**WHAT NEEDS TO BE DONE**
From the entries below, pull out each line where "free" appears.

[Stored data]
____

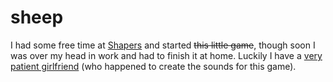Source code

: <!--
  id: 235
  date: 2005-06-23
  modified: 2020-06-01
  slug: sheep
  type: post
  excerpt: <p>I had some free time at Shapers and started this little game, though soon I was over my head in work and had to finish it at home. Luckily I have a very patient girlfriend (who happened to create the sounds for this game).</p>
  categories: Flash, game, ActionScript
  tags: 
  inCv: 
  inPortfolio: 
  dateFrom: 
  dateTo: 
-->

# sheep

<p>I had some free time at <a href="http://www.shapers.nl/" target="_blank">Shapers</a> and started <del>this little game</del>, though soon I was over my head in work and had to finish it at home. Luckily I have a <a href="http://www.jurida.com/" target="_blank">very patient girlfriend</a> (who happened to create the sounds for this game).</p>
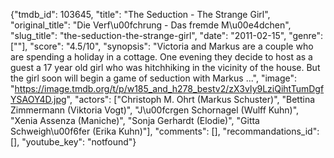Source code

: {"tmdb_id": 103645, "title": "The Seduction - The Strange Girl", "original_title": "Die Verf\u00fchrung - Das fremde M\u00e4dchen", "slug_title": "the-seduction-the-strange-girl", "date": "2011-02-15", "genre": [""], "score": "4.5/10", "synopsis": "Victoria and Markus are a couple who are spending a holiday in a cottage. One evening they decide to host as a guest a 17 year old girl who was hitchhiking in the vicinity of the house. But the girl soon will begin a game of seduction with Markus ...", "image": "https://image.tmdb.org/t/p/w185_and_h278_bestv2/zX3vIy9LziQihtTumDgfYSAOY4D.jpg", "actors": ["Christoph M. Ohrt (Markus Schuster)", "Bettina Zimmermann (Viktoria Vogt)", "J\u00fcrgen Schornagel (Wulff Kuhn)", "Xenia Assenza (Maniche)", "Sonja Gerhardt (Elodie)", "Gitta Schweigh\u00f6fer (Erika Kuhn)"], "comments": [], "recommandations_id": [], "youtube_key": "notfound"}
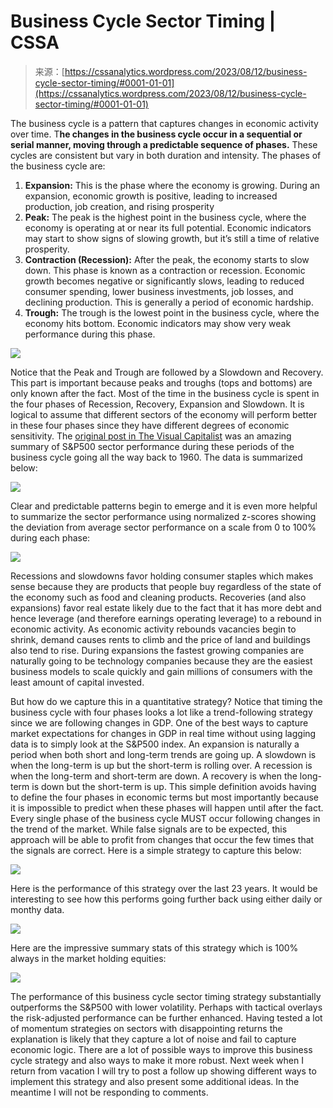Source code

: <!--yml
category: 未分类
date: 2024-05-12 17:37:21
-->

# Business Cycle Sector Timing | CSSA

> 来源：[https://cssanalytics.wordpress.com/2023/08/12/business-cycle-sector-timing/#0001-01-01](https://cssanalytics.wordpress.com/2023/08/12/business-cycle-sector-timing/#0001-01-01)

The business cycle is a pattern that captures changes in economic activity over time. T**he changes in the business cycle occur in a sequential or serial manner, moving through a predictable sequence of phases.** These cycles are consistent but vary in both duration and intensity. The phases of the business cycle are:

1.  **Expansion:** This is the phase where the economy is growing. During an expansion, economic growth is positive, leading to increased production, job creation, and rising prosperity
2.  **Peak:** The peak is the highest point in the business cycle, where the economy is operating at or near its full potential. Economic indicators may start to show signs of slowing growth, but it’s still a time of relative prosperity.
3.  **Contraction (Recession):** After the peak, the economy starts to slow down. This phase is known as a contraction or recession. Economic growth becomes negative or significantly slows, leading to reduced consumer spending, lower business investments, job losses, and declining production. This is generally a period of economic hardship.
4.  **Trough:** The trough is the lowest point in the business cycle, where the economy hits bottom. Economic indicators may show very weak performance during this phase.

[![](img/b441bfac3cfaa8d46f29f18f8e090d62.png)](https://cssanalytics.files.wordpress.com/2023/08/business-cycle.png)

Notice that the Peak and Trough are followed by a Slowdown and Recovery. This part is important because peaks and troughs (tops and bottoms) are only known after the fact. Most of the time in the business cycle is spent in the four phases of Recession, Recovery, Expansion and Slowdown. It is logical to assume that different sectors of the economy will perform better in these four phases since they have different degrees of economic sensitivity. The [original post in The Visual Capitalist](https://www.visualcapitalist.com/the-top-performing-sp-500-sectors-over-the-business-cycle/) was an amazing summary of S&P500 sector performance during these periods of the business cycle going all the way back to 1960\. The data is summarized below:

[![](img/64fb01c3ff53eb98f74a53371b0beb15.png)](https://cssanalytics.files.wordpress.com/2023/08/sector-performance.png)

Clear and predictable patterns begin to emerge and it is even more helpful to summarize the sector performance using normalized z-scores showing the deviation from average sector performance on a scale from 0 to 100% during each phase:

[![](img/9f149416eadf35df6bf7dea84ab0b82c.png)](https://cssanalytics.files.wordpress.com/2023/08/sector-performance-z-score-1.png)

Recessions and slowdowns favor holding consumer staples which makes sense because they are products that people buy regardless of the state of the economy such as food and cleaning products. Recoveries (and also expansions) favor real estate likely due to the fact that it has more debt and hence leverage (and therefore earnings operating leverage) to a rebound in economic activity. As economic activity rebounds vacancies begin to shrink, demand causes rents to climb and the price of land and buildings also tend to rise. During expansions the fastest growing companies are naturally going to be technology companies because they are the easiest business models to scale quickly and gain millions of consumers with the least amount of capital invested.

But how do we capture this in a quantitative strategy? Notice that timing the business cycle with four phases looks a lot like a trend-following strategy since we are following changes in GDP. One of the best ways to capture market expectations for changes in GDP in real time without using lagging data is to simply look at the S&P500 index. An expansion is naturally a period when both short and long-term trends are going up. A slowdown is when the long-term is up but the short-term is rolling over. A recession is when the long-term and short-term are down. A recovery is when the long-term is down but the short-term is up. This simple definition avoids having to define the four phases in economic terms but most importantly because it is impossible to predict when these phases will happen until after the fact. Every single phase of the business cycle MUST occur following changes in the trend of the market. While false signals are to be expected, this approach will be able to profit from changes that occur the few times that the signals are correct. Here is a simple strategy to capture this below:

[![](img/246f8603943b2c2808b82539fabc45af.png)](https://cssanalytics.files.wordpress.com/2023/08/strategy.png)

Here is the performance of this strategy over the last 23 years. It would be interesting to see how this performs going further back using either daily or monthy data.

[![](img/c81460c707df9f12ab23bbada53f6968.png)](https://cssanalytics.files.wordpress.com/2023/08/sector-timing-chart.png)

Here are the impressive summary stats of this strategy which is 100% always in the market holding equities:

[![](img/87292c1b27dc94d65a113d98e4b908aa.png)](https://cssanalytics.files.wordpress.com/2023/08/sector-timing-table.png)

The performance of this business cycle sector timing strategy substantially outperforms the S&P500 with lower volatility. Perhaps with tactical overlays the risk-adjusted performance can be further enhanced. Having tested a lot of momentum strategies on sectors with disappointing returns the explanation is likely that they capture a lot of noise and fail to capture economic logic. There are a lot of possible ways to improve this business cycle strategy and also ways to make it more robust. Next week when I return from vacation I will try to post a follow up showing different ways to implement this strategy and also present some additional ideas. In the meantime I will not be responding to comments.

____

**OUTPUT FOR THIS TASK**
  excerpt: <p>I had some free time at Shapers and started this little game, though soon I was over my head in work and had to finish it at home. Luckily I have a very patient girlfriend (who happened to create the sounds for this game).</p>
<p>I had some free time at <a href="http://www.shapers.nl/" target="_blank">Shapers</a> and started <del>this little game</del>, though soon I was over my head in work and had to finish it at home. Luckily I have a <a href="http://www.jurida.com/" target="_blank">very patient girlfriend</a> (who happened to create the sounds for this game).</p>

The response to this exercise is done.